Polícia

PM é identificado após atirar em motorista em Salvador e caso vira tentativa de homicídio

Arquivo Pessoal
Rodrigo Wamderley Ramos Bonfim, soldado da Polícia Militar, foi identificado pelas autoridades como suspeito do disparo; ocorrência, que havia sido registrada como lesão corporal, passou a ser tratada como tentativa de homicídio  |   Bnews - Divulgação Arquivo Pessoal
Adelia Felix

por Adelia Felix

adeliafelix@bnews.com.br

Publicado em 25/08/2026, às 19h49 - Atualizado às 20h07



O policial militar Rodrigo Wamderley Ramos Bonfim, soldado da Polícia Militar da Bahia (PMBA), foi identificado pelas autoridades policiais como suspeito de atirar contra o motorista de aplicativo Cirilo Carvalho, de 27 anos, após um acidente de trânsito na Avenida São Rafael, em Salvador, na manhã desta segunda-feira (24).
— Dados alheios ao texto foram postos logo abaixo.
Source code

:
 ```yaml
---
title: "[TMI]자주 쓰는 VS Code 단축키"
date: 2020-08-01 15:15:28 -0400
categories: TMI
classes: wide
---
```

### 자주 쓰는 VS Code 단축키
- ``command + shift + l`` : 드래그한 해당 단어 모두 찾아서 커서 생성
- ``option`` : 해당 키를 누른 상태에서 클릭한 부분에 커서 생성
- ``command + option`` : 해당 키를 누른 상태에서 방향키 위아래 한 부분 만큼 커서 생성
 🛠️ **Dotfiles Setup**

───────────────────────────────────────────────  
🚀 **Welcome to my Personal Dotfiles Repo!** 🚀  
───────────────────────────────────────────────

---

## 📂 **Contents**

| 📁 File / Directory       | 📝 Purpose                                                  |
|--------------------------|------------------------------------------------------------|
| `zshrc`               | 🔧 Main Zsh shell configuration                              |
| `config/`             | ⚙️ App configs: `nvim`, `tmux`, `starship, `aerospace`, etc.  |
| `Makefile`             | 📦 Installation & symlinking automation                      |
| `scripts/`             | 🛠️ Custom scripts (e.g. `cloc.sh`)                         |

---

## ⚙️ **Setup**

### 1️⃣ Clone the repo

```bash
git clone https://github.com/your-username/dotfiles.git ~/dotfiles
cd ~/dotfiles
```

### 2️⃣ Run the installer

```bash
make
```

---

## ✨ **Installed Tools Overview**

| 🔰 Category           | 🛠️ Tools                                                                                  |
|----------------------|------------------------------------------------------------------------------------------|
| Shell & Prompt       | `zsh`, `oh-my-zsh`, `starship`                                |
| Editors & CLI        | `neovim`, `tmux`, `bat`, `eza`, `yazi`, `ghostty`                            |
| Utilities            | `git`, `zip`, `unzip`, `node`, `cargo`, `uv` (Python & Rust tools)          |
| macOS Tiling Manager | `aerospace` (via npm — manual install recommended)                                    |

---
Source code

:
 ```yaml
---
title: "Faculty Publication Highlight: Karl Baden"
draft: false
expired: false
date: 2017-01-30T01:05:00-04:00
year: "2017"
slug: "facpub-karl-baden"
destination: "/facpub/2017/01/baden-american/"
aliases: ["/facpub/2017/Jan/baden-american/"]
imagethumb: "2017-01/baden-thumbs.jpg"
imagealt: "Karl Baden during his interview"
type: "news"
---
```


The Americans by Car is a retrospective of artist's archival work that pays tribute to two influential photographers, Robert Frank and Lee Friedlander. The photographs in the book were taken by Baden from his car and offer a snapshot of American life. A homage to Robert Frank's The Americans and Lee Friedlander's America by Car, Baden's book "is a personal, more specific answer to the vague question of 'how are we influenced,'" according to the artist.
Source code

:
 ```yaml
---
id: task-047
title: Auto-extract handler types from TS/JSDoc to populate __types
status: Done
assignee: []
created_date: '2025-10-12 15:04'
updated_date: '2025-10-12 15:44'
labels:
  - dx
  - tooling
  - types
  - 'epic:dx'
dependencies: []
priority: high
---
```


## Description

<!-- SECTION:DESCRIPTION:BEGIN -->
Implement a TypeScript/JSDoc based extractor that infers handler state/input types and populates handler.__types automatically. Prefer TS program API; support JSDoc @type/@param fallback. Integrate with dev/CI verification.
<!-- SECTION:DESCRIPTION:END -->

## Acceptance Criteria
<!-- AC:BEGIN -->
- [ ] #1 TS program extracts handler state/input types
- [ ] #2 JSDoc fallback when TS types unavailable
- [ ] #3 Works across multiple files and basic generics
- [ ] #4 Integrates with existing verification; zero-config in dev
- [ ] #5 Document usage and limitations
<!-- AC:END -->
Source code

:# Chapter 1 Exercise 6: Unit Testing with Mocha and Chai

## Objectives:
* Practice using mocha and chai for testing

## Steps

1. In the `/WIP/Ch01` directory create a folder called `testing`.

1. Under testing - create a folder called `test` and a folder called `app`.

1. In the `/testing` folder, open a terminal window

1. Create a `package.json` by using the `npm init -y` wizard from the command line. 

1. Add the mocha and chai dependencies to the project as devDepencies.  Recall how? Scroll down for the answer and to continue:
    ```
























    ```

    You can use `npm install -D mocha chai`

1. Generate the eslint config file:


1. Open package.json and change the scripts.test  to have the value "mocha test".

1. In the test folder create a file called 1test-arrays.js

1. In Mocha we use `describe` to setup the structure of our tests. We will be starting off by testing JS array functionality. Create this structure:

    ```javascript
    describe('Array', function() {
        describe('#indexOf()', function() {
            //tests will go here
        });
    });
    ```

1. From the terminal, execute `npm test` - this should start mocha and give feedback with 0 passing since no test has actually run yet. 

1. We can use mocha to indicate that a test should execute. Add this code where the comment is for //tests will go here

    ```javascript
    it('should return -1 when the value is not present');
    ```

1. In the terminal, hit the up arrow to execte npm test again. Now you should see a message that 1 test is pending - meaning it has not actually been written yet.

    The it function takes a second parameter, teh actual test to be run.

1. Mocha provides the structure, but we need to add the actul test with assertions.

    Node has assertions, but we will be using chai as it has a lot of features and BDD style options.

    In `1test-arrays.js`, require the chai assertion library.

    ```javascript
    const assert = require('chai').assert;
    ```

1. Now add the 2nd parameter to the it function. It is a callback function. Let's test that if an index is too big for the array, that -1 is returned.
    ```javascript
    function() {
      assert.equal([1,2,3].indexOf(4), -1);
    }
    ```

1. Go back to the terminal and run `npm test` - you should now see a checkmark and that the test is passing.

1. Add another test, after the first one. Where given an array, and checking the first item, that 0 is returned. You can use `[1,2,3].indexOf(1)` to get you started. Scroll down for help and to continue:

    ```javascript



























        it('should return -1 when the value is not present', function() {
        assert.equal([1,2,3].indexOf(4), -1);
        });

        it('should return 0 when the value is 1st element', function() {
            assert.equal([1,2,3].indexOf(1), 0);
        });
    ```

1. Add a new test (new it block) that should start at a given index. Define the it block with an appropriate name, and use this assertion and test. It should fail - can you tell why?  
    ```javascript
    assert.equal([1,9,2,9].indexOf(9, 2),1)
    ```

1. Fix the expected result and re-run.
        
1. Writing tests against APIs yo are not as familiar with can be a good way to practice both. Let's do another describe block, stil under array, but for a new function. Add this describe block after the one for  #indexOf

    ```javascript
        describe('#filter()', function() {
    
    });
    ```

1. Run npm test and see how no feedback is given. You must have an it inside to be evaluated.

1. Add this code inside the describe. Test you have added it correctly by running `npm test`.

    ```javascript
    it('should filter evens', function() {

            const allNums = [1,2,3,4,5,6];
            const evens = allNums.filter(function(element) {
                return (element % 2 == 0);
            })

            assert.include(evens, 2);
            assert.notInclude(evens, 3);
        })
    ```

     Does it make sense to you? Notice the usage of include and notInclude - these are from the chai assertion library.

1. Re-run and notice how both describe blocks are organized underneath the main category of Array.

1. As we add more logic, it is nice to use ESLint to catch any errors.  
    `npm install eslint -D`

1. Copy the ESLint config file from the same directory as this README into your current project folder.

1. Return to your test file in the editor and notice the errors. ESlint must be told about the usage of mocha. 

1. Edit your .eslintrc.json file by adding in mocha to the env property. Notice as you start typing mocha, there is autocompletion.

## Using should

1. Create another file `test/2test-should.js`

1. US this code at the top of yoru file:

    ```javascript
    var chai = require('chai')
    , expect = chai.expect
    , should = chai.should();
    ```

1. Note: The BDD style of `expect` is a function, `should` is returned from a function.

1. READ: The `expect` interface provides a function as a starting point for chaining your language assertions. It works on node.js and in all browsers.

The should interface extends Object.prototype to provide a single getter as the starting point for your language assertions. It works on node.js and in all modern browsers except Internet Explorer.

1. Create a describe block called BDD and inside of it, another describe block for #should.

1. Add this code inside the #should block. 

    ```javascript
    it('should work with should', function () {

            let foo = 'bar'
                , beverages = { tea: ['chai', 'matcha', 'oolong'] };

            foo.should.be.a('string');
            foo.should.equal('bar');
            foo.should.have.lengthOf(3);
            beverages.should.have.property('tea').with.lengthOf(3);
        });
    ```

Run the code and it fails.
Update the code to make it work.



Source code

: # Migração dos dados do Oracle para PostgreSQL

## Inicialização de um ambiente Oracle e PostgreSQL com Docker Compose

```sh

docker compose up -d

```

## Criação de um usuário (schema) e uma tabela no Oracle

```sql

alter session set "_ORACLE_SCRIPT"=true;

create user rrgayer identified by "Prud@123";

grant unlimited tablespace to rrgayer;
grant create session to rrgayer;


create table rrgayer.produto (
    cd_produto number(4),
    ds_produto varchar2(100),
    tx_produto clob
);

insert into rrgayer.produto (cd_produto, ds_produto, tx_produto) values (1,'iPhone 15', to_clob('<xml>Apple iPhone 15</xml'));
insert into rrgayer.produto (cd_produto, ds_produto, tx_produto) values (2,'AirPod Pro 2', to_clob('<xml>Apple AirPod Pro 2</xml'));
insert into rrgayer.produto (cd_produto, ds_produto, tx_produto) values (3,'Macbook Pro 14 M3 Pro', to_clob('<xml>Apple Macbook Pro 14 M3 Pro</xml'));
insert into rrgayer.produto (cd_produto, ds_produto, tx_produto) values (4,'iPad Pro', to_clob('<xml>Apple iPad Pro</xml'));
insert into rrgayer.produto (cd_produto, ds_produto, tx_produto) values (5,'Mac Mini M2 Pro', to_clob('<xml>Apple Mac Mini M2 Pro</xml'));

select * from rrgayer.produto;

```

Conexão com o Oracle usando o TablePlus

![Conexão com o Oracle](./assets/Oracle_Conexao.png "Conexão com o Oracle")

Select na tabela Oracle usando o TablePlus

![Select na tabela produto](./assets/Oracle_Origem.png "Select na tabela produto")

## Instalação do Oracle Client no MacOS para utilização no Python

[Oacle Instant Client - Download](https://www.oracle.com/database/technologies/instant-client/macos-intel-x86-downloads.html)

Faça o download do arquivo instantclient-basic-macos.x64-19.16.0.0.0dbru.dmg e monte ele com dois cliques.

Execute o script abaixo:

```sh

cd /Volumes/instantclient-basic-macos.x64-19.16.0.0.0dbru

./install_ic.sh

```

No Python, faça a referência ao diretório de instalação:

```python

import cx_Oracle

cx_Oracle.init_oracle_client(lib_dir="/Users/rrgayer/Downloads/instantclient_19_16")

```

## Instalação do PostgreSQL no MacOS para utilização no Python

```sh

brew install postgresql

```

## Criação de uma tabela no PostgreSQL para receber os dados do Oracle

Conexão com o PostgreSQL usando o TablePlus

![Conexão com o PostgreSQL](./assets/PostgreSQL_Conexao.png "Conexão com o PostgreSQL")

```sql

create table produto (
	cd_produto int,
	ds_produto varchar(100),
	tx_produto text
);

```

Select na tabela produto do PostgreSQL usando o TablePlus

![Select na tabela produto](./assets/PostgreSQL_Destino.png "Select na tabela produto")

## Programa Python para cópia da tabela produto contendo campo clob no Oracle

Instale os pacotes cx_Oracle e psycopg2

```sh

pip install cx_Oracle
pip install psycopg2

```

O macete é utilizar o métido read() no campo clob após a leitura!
A informação foi obtida pelo BNEWS nesta terça-feira (25). Inicialmente tratado como lesão corporal, o caso passou a ser investigado como tentativa de homicídio. Rodrigo atua na 31ª Companhia Independente da Polícia Militar, na região de Valéria, na capital baiana, e estaria de folga no momento da ocorrência.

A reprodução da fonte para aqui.